Even Wayne Coe, one of the owners of Morningside Hospital, complained about the “small, noisy group” who raised “objections that a million-acre land grant made under the bill to aid Alaska in financing the program actually would be fenced for use as a ‘political Siberia.’” Interestingly, one of the most vociferous opponents of the Siberia U.S.A. theory was conservative, anti-Communist columnist and editor Marjorie Shearon. In her newsletter CHALLENGE TO SOCIALISM (April 22, 1956), she wrote,

“There has here been presented a bizarre situation regarding a small Territorial bill which, at the most, would not affect as many as 225,000 persons. A wild, frantic series of newspaper articles, bulletins, and scare sheets has been flooding the country. It all started with one ill-informed woman in Van Nuys, California, who coined (or used) the slogan SIBERIA U.S.A. This was picked up by patriotic groups, DAN SMOOT [her caps here and throughout], AAPS [Association of American Physicians and Surgeons], and other organizations and individuals. AAPS appears to have been the largest professional group to be sucked in. Neither the AMA nor any State or county medical society fell for the SIBERIA line. The AMERICAN ACADEMY of GENERAL PRACTICE, second largest medical society in the country, did not get on the SIBERIA bandwagon. AAPS was wholly irresponsible in misleading the public. It refused to retract when the Alaska Territorial Medical Association asked them to do so. “

The voices of Fritz, Shearon, Green, Bartlett, and many other supporters of the bill finally won out, and it passed the Senate on July 10th, 1956, with a few revisions.
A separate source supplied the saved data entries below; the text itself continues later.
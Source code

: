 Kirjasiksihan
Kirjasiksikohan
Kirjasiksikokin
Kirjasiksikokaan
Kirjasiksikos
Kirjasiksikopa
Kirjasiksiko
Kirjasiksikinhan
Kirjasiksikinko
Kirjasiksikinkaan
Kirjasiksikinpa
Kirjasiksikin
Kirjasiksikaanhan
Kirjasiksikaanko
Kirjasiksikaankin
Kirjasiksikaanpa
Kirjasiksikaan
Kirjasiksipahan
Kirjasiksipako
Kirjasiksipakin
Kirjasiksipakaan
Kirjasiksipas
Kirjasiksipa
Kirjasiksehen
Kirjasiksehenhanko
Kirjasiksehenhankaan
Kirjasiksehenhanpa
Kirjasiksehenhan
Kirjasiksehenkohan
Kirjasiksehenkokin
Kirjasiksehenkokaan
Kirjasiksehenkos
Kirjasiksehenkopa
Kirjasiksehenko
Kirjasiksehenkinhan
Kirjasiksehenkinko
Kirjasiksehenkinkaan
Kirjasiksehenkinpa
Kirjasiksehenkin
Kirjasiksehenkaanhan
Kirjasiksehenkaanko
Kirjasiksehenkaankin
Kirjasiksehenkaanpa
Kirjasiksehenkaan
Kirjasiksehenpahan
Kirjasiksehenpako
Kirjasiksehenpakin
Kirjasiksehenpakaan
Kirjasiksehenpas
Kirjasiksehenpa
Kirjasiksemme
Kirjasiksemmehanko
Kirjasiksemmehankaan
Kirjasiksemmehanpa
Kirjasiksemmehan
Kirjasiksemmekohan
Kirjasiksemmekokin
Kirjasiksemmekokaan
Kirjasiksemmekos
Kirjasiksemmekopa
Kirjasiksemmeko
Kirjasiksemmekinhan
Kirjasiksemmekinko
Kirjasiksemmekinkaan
Before that day, however, it had elicited more correspondence than any bill of the prior twenty-five years.

 

Source for above quoted archival documents:

Edith Green Collection. Oregon Historical Society, MSS 1424, Box 57, Folder 1.

 

Will Foster Rogers to Edith Green re AMHA and Siberia USA. The letter is from the Edith Green Collection, Oregon Historical Society, MSS 1424, Box 57, File Box 60-12.